Leiderschap van managers én initiatiefnemers
Een succesvolle cultuurverandering is in grote mate afhankelijk van leiderschap. De leiders van een cultuurverandering bestaan niet alleen uit de topmanagers, maar ook uit de initiatief nemers van de organisatie. Dit zijn managers of professionals die hun nek uitsteken en in discussie gaan over bestaande gedragspatronen. Deze initiatief nemers gaan aan de slag met de cultuurverandering en nemen hierin de leiding.
Voor een cultuurverandering is het belangrijk dat leiders zich bewust zijn van hun omgeving en weten wat medewerkers bezighoudt. Daarnaast zijn er volgens Hoogleraar Jaap Boonstra nog zeven andere belangrijke essenties van leiderschap bij cultuurverandering.
De zeven essenties van leiderschap bij cultuurverandering
Volgens Boonstra zijn er zeven factoren die essentieel zijn voor leiderschap bij een cultuurverandering. Hieronder worden ze een voor een toegelicht.
1. Betekenis geven aan gebeurtenissen: de interpretatie van gebeurtenissen beïnvloedt de organisatiecultuur. Medewerkers handelen vanuit een gedeelde interpretatie en geven op deze manier een concrete invulling aan de cultuur.
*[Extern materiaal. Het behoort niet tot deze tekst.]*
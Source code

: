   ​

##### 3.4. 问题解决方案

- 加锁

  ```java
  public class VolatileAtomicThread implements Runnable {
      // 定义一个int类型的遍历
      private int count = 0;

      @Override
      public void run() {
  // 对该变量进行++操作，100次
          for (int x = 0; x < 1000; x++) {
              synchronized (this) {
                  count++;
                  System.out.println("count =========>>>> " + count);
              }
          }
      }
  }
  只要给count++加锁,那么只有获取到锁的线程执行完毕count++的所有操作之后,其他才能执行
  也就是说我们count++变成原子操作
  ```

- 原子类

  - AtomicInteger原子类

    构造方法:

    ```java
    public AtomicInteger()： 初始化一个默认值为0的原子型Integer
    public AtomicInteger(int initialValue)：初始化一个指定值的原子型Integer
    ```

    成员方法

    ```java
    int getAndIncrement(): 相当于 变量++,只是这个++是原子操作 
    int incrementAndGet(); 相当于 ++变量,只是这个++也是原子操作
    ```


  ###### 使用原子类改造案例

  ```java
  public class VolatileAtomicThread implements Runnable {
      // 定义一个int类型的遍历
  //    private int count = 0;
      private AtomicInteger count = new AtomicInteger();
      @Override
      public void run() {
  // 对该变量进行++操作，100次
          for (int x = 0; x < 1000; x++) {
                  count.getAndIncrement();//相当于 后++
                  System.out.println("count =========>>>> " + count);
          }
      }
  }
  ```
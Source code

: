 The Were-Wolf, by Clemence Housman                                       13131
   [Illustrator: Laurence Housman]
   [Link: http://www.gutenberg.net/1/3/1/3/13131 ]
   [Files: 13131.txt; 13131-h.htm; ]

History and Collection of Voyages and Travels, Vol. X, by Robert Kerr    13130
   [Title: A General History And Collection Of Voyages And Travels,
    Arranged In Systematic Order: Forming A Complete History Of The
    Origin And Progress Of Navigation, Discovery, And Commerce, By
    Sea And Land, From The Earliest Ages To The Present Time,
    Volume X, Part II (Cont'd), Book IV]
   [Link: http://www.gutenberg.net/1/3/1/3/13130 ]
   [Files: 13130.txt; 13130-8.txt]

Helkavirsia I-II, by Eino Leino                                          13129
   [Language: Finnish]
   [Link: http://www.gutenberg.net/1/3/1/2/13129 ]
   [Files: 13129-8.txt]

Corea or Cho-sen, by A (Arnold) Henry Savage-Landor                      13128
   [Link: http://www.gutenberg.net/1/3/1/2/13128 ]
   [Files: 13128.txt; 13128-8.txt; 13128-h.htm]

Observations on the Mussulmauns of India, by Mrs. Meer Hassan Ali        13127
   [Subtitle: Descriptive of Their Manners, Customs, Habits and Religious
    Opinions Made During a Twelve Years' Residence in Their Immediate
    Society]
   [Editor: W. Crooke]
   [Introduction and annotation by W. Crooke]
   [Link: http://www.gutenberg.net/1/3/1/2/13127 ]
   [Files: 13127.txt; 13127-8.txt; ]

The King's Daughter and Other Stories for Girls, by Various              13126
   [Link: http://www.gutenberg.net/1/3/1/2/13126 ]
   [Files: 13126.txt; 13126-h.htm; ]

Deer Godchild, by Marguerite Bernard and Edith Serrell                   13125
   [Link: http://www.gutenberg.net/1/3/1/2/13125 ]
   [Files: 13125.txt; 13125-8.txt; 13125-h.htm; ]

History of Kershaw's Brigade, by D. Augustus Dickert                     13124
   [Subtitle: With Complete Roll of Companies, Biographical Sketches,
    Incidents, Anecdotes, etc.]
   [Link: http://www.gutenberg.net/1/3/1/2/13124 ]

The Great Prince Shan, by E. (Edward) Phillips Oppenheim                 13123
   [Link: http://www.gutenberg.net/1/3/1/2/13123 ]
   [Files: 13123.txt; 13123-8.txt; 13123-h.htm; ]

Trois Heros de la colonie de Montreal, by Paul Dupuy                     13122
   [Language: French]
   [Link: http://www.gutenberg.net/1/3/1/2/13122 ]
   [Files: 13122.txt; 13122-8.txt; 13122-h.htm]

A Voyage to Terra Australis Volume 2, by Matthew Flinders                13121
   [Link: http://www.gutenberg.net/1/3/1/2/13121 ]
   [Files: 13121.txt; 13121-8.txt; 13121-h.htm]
Leiders kunnen de cultuurverandering bevorderen door aandacht en betekenis te geven aan gebeurtenissen. Dit doen ze door interpretaties te delen en medewerker uit te nodigen om hun visie te delen.
2. Invulling geven aan de zijnswaarde: de zijnswaarde van een organisatie bestaat volgens Boonstra uit: de maatschappelijke betekenis, de kracht en identiteit van de organisatie en de positie ten opzichte van andere organisaties. Voor een succesvolle cultuurverandering is het essentieel om duidelijk te hebben wat de zijnswaarde van de organisatie is. De belangrijkste opgave voor leiderschap bij cultuurverandering is het duidelijk maken wat de identiteit en betekenis van de organisatie zijn.
3. Samenspel organiseren en een coalitie vormen: voor een succesvolle cultuurverandering is een gezamenlijke inspanning van medewerkers noodzakelijk. Leiders in een cultuurverandering creëren verbondenheid door een coalitie te vormen met medewerkers die initiatief willen nemen. Deze coalitie steunt en vormt de verandering.
4. Richting en ruimte geven: door richting te geven vanuit de identiteit van de organisatie ontstaat er ruimte voor medewerkers om initiatief te nemen en te experimenteren. Wanneer medewerkers experimenteren, ontstaan er nieuwe gedragspatronen. Dit resulteert in een proces van cultuurverandering dat gestuurd wordt vanuit de praktijk.
5. Successen zichtbaar maken en vieren: leiders moeten de voortgang en resultaten van de cultuurverandering zichtbaar maken. Door successen te laten zien en te vieren worden positieve ervaringen verspreid en neemt het vertrouwen van medewerkers toe.
6. Zelfbewust en omgevingsbewust handelen: voor leiderschap bij cultuurverandering is het essentieel dat leiders omgevingsbewust en zelfbewust zijn. Ze moeten weten wat er in de omgeving afspeelt om te kunnen aansluiten bij de medewerker. Daarnaast moet de leider zijn eigen sterke en zwakke kanten kennen.
7. Weloverwogen kiezen van een veranderaanpak: de keuze voor een veranderaanpak moet bewust worden gemaakt. Het is belangrijk dat deze aansluit bij de aanleiding en doelen van de organisatie.